Starring: Benicio del Toro, Julia Ormond, Demián Bichir, Rodrigo Santoro, Catalina Sandino Moreno, Franka Potente
Running Time: 257 minutes (The Argentine - 126 m, Guerrilla - 131 m)
Score: 8 / 10
This review by Chris Knipp
Ironically the most talked-about American film in the 2008 New York Film Festival is 98% in Spanish. The extra-long film's controversy began at the Cannes Festival. There were love-hate notices, and considerable doubts about commercial prospects. As consolation the star, Benicio Del Toro, got the Best Actor award there. I'm talking about Steven Soderbergh's 'Che', of course. That's the name it's going by in this version, shown in New York as at Cannes in two 2-hour-plus segments without opening title or end credits. 'Che' is certainly appropriate since Ernesto "Che" Guevara is in almost every scene. Del Toro is impressive, hanging in reliably through thick and thin, from days of glorious victory in part one to months of humiliating defeat in part two, appealing and simpatico in all his varied manifestations, even disguised as a bald graying man to sneak into Bolivia. It's a terrific performance; one wishes it had a better setting.

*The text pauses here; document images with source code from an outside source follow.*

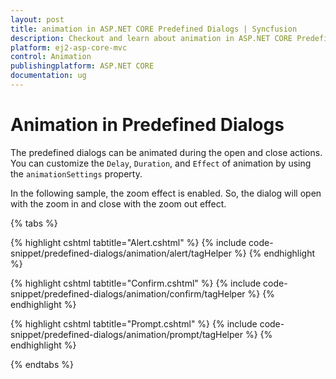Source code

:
 ```yaml
---
layout: post
title: animation in ASP.NET CORE Predefined Dialogs | Syncfusion
description: Checkout and learn about animation in ASP.NET CORE Predefined Dialogs of Syncfusion Essential JS 2 and more details.
platform: ej2-asp-core-mvc
control: Animation
publishingplatform: ASP.NET CORE
documentation: ug
---
```


# Animation in Predefined Dialogs 

The predefined dialogs can be animated during the open and close actions. You can customize the `Delay`, `Duration`, and `Effect` of animation by using the `animationSettings` property.

In the following sample, the zoom effect is enabled. So, the dialog will open with the zoom in and close with the zoom out effect.


{% tabs %}

{% highlight cshtml tabtitle="Alert.cshtml" %}
{% include code-snippet/predefined-dialogs/animation/alert/tagHelper %}
{% endhighlight %}

{% highlight cshtml tabtitle="Confirm.cshtml" %}
{% include code-snippet/predefined-dialogs/animation/confirm/tagHelper %}
{% endhighlight %}

{% highlight cshtml tabtitle="Prompt.cshtml" %}
{% include code-snippet/predefined-dialogs/animation/prompt/tagHelper %}
{% endhighlight %}

{% endtabs %}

If you are patient enough to sit through the over four hours, with an intermission between the two sections, there are rewards. There's an authentic feel throughout--fortunately Soderbergh made the decision to film in Spanish (though some of the actors, oddly enough in the English segments especially, are wooden). You get a good outline of what guerrilla warfare, Che style, was like: the teaching, the recruitment of campesinos, the morality, the discipline, the hardship, and the fighting--as well as Che's gradual morphing from company doctor to full-fledged military leader. Use of a new 9-pound 35 mm-quality RED "digital high performance cine camera" that just became available in time for filming enabled DP Peter Andrews and his crew to produce images that are a bit cold, but at times still sing, and are always sharp and smooth.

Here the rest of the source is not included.